Automating the ‘big count’ and breaking down the numbers geographically
This week we’ve been working on pulling together all the different ways of counting the people we support, with the aim of creating an up-to-date dashboard showing the total number. The goal is to have this dashboard visible and easily accessible, so staff and partners can see our progress towards our 2020 strategic target.
Some of the contributing numbers are already available in regularly updated Google Sheets used within Good Things Foundation. These were the easiest to incorporate — a simple IMPORTRANGE function was all that was needed. Other sources are more complicated…
Internal data from our databases
To get up-to-date counts of registered users on our platforms, we use a PHP client for Google Sheets manipulation. We modified an existing PHP script (used to report on individual projects) to allow it to pull the required numbers from our MySQL databases, and post them to our dashboard Google Sheet automatically. This could then be run as often as we like, or automated using cron, so that we could get updated numbers every month, every week, or even every day if we wanted to.
How did we count users in our databases?
As discussed previously, we want to be careful not to count duplicate registrations where people have signed up for the same service more than once, or different services like LearnMyWay and EnglishMyWay.
First off, we chose to ignore any registrations in our LearnMyWay database who shared the same first name, surname and CentreID number as any other user. We assume these are duplicate registrations, but it is entirely possible that we could be removing genuinely unique people who happen to have the same name at the same centre. We also won’t be removing duplicate registrations where the user has registered at different centres.
We decided not to do exactly this for EnglishMyWay users, because it is quite common for several unique real people to be registered at a single EnglishMyWay centre who share the same first and second names. Instead we use users’ date of birth to de-duplicate in a more restrictive way, i.e. if a user shares the same first name, surname, CentreID and date of birth as another user, we consider them a duplicate. Unfortunately the D.O.B data aren’t entirely complete, so we may be missing further duplicates where D.O.B isn’t supplied.
Finally, we wanted to ensure we weren’t double counting people who we supported through both EnglishMyWay and LearnMyWay. These platforms work with separate databases, so if a user progressed from EnglishMyWay to LearnMyWay (for example), we’d have completely separate entries for them on each platform. To avoid this double counting, we chose to also ignore any EnglishMyWay learners who share a first name, surname and CentreID with a user on LearnMyWay. Again, this might remove genuine unique people who happen to share names and CentreIDs, and it won’t remove duplicates of the same person who sign up for EnglishMyWay and LearnMyWay at different centres (or outside of centres altogether).
Counting by geography
Good Things Foundation operates on a global scale, with a huge Online Centres Network in the UK, and the rapidly expanding Be Connected Network in Australia. We’ve also run pilot programmes of LearnMyWay delivery in Kenya, the Philippines and the Republic of Ireland. It therefore makes perfect sense that we’d like to be able to break down our big count towards 3 million people into geographical regions.

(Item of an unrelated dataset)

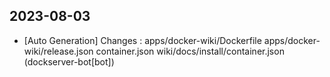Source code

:
## 2023-08-03
 * [Auto Generation] Changes : apps/docker-wiki/Dockerfile apps/docker-wiki/release.json container.json wiki/docs/install/container.json (dockserver-bot[bot])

We assume all our project delivery prior to April 2015 was conducted in the UK, and we also assume that all the beneficiaries we count through funded projects outside of LearnMyWay (see last week’s notes) are also based in the UK. We also count people through the Basic Digital Skills Survey (BDSS). This is sent to Online Centres and gauges how many people they are helping with basic digital skills outside of our platforms. The BDSS is UK focussed (in fact, it’s restricted to England only), so we know where to allocate those numbers to as well. The Australian equivalent of the BDSS, the Partner Survey, obviously counts Australian beneficiaries.
Again, our internal databases is where things get a little more complicated. Anyone in the world can sign up to LearnMyWay, so how do we decide which region to count them in? We filter using the following criteria:
- If the user is attached to a centre with a UK address, or logs in with a UK IP address or an IP address with an unknown location, or is an EMW user — we assume they’re in the UK.
- If the user is attached to a centre with an Australian address, or logs in with an Australian IP address, or signs up through the BeConnectedNetwork website — we assume they’re in Australia.
- If the user is attached to a centre in Kenya, or logs in with an Kenyan IP address — we assume they are in Kenya.
- If the user is attached to a centre outside of the above regions (e.g. Ireland), or a centre with an unknown location, or logs in with an IP address which locates them somewhere outside of the UK, Australia or Kenya, we assume they are located somewhere else, and class them as “Other”.
This allows us to see a clear breakdown of where our beneficiaries come from.
How do we differentiate between spam users, genuine deleted users or duplicated users? We do get some website registrations that appear to be spam robots. Should we be looking at a comprehensive method for not counting these?
We also have some users who request their accounts be deleted from our systems. When we ‘delete’ them, we want to remember the fact that somebody registered with us, so instead of literally deleting their entry in the database, we completely anonymise their data so they become just a number, with no traceable personal information.
On top of this, we often have requests to ‘delete’ accidental duplicate accounts. Can we find a suitable method to differentiate these from the genuine deletions above, so we know not to count them?